Jessica Palmer

  • Professor and Dean, Faculty of Law/Te Kaupeka Tatai Ture, University of Otago, New Zealand

Biography

Jessica’s research interests lie in the law of obligations, restitution, equity and commercial law. Her current teaching includes Contract Law, Commercial Equity and Sales and Insurance Law.

Jessica joined the Otago University Law Faculty in 2005. She has received university teaching awards and national writing awards for her research. She was appointed to the Reference Panel of the New Zealand Law Commission’s Review of the Law of Trusts (2010-2013). In 2015, she won the University of Otago Rowheath Trust Award and Carl Smith Medal for outstanding scholarly research achievement across all disciplines.
Most recently, her research has been concerned with claims that many trusts used today ought to be disregarded because too much power rests in one party who may treat the trust assets as its own. Her publications have been influential on the approach taken by courts to these allegations in New Zealand and New South Wales. For example, two of her articles on sham trusts and the control of express trusts have been heavily relied on by the New Zealand Court of Appeal in cases that have attracted much attention for trust and matrimonial property lawyers (Clayton v Clayton [2015] NZCA 30; Official Assignee v Wilson [2008] NZLR 45). A Court of Appeal judge and New Zealand Law Commissioner has cited her work as an example of the important contribution academic lawyers can make to the development of law (G Hammond, “Judges and Academics in New Zealand” (2013) 25 NZULR 681 at 690).
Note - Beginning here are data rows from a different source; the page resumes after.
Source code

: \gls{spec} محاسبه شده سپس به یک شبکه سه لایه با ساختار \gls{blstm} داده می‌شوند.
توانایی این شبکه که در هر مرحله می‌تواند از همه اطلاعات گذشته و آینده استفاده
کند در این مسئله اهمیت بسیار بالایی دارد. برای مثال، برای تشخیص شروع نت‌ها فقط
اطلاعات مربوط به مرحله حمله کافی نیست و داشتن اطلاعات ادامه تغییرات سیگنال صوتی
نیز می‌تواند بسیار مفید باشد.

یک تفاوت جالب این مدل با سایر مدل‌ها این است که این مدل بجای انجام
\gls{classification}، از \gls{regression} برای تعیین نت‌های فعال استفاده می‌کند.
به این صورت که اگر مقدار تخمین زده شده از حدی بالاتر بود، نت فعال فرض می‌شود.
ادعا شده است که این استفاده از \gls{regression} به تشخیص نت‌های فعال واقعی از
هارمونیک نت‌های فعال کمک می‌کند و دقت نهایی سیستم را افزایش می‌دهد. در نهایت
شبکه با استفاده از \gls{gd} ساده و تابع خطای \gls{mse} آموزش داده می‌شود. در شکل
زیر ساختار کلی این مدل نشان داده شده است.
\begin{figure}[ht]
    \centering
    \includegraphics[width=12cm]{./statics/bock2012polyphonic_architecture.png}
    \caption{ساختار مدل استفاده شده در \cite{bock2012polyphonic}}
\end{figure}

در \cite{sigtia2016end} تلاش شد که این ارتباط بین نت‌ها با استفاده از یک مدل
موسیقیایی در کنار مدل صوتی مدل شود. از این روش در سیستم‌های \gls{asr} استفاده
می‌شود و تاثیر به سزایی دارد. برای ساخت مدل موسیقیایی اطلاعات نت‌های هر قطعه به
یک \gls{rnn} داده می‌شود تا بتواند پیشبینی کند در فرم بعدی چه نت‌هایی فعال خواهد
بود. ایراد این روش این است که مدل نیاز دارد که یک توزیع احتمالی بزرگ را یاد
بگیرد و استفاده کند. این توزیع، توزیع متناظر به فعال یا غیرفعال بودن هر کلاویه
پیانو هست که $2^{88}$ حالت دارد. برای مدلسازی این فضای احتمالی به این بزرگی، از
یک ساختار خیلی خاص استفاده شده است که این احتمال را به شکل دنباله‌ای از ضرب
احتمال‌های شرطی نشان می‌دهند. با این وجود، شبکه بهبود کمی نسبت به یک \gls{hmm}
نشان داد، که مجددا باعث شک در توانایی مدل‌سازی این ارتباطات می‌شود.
Jessica is an author in two leading textbooks in New Zealand on the law of trusts and on civil remedies (A Butler (ed) Equity and Trusts in New Zealand (2nd ed) Wellington, Thomson Reuters (2009; P Blanchard (ed) Civil Remedies in New Zealand (2nd ed) Wellington, Thomson Reuters (2011)). She is also a contributing editor to the New Zealand Law Review on Equity and Restitution.

Jessica has previously worked in a large commercial law firm in New Zealand and as a Judges’ Clerk at the Auckland High Court. She also tutored in Equity at the University of Auckland. In 2004 she won the New Zealand Law Foundation Ethel Benjamin Prize enabling her to read for an LLM at Cambridge University. Jessica is a Fellow of the Cambridge Commonwealth Society and a Leonard Cowling Scholar at Sidney Sussex College, Cambridge.